◆ **Items from a data source**:
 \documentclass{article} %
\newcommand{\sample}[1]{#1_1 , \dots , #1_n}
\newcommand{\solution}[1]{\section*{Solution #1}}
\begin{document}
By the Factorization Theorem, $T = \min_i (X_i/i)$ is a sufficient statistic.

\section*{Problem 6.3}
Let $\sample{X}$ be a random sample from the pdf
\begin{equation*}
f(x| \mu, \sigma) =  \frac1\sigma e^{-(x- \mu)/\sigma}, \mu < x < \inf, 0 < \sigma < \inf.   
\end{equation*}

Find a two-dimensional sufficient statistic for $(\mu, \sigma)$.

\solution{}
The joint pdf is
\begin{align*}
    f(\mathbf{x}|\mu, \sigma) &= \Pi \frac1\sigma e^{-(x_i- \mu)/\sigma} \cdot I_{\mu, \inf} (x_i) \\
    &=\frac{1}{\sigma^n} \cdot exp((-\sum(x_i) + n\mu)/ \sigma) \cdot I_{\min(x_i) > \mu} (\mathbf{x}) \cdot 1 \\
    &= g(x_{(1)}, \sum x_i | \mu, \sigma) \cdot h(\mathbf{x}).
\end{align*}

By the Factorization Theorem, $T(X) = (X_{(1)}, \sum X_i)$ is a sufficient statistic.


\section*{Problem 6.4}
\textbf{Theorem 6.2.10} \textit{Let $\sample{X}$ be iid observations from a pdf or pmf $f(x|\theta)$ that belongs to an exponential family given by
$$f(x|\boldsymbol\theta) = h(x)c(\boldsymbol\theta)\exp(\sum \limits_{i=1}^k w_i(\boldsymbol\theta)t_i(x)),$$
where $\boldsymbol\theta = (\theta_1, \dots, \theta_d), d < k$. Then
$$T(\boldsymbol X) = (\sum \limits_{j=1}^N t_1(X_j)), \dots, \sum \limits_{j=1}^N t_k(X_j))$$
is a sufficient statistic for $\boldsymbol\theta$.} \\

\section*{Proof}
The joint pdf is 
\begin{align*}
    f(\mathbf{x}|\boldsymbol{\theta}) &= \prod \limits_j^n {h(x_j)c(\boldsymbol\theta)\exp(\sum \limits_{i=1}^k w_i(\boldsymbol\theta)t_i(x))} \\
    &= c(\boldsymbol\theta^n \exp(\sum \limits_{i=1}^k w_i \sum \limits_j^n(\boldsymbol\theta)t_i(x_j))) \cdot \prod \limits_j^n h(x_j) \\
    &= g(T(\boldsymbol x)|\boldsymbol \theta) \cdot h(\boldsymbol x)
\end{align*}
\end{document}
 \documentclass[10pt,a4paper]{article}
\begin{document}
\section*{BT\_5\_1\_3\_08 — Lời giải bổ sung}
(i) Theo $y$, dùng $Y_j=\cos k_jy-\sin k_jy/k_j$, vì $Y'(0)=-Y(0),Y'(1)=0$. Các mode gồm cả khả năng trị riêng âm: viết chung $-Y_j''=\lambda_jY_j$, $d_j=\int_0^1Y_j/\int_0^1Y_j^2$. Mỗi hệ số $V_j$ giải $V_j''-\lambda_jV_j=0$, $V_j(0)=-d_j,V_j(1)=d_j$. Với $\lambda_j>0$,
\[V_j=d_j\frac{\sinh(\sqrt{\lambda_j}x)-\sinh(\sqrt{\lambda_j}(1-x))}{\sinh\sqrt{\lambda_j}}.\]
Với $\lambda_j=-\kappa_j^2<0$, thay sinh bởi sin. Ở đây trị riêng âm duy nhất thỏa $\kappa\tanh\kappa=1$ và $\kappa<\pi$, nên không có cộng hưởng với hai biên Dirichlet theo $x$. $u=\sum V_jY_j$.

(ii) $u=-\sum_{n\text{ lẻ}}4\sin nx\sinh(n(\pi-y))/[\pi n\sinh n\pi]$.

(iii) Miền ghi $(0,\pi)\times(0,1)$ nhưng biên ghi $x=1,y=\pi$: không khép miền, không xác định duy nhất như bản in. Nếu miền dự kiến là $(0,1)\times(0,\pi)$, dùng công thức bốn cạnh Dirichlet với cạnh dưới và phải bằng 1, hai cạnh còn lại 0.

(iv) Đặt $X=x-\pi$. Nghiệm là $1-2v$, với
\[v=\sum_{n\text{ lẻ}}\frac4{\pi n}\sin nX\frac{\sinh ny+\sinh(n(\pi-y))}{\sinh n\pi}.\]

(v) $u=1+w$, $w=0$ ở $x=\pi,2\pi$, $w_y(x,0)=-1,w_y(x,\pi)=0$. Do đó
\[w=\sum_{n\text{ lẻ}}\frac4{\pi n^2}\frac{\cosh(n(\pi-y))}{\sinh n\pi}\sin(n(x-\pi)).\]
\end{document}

◆ **Assigned task**: Scan the data above, find each line with "theta", and copy it.

◆ **Answer to this exercise**:
\textbf{Theorem 6.2.10} \textit{Let $\sample{X}$ be iid observations from a pdf or pmf $f(x|\theta)$ that belongs to an exponential family given by
$$f(x|\boldsymbol\theta) = h(x)c(\boldsymbol\theta)\exp(\sum \limits_{i=1}^k w_i(\boldsymbol\theta)t_i(x)),$$
where $\boldsymbol\theta = (\theta_1, \dots, \theta_d), d < k$. Then
is a sufficient statistic for $\boldsymbol\theta$.} \\
    f(\mathbf{x}|\boldsymbol{\theta}) &= \prod \limits_j^n {h(x_j)c(\boldsymbol\theta)\exp(\sum \limits_{i=1}^k w_i(\boldsymbol\theta)t_i(x))} \\
    &= c(\boldsymbol\theta^n \exp(\sum \limits_{i=1}^k w_i \sum \limits_j^n(\boldsymbol\theta)t_i(x_j))) \cdot \prod \limits_j^n h(x_j) \\
    &= g(T(\boldsymbol x)|\boldsymbol \theta) \cdot h(\boldsymbol x)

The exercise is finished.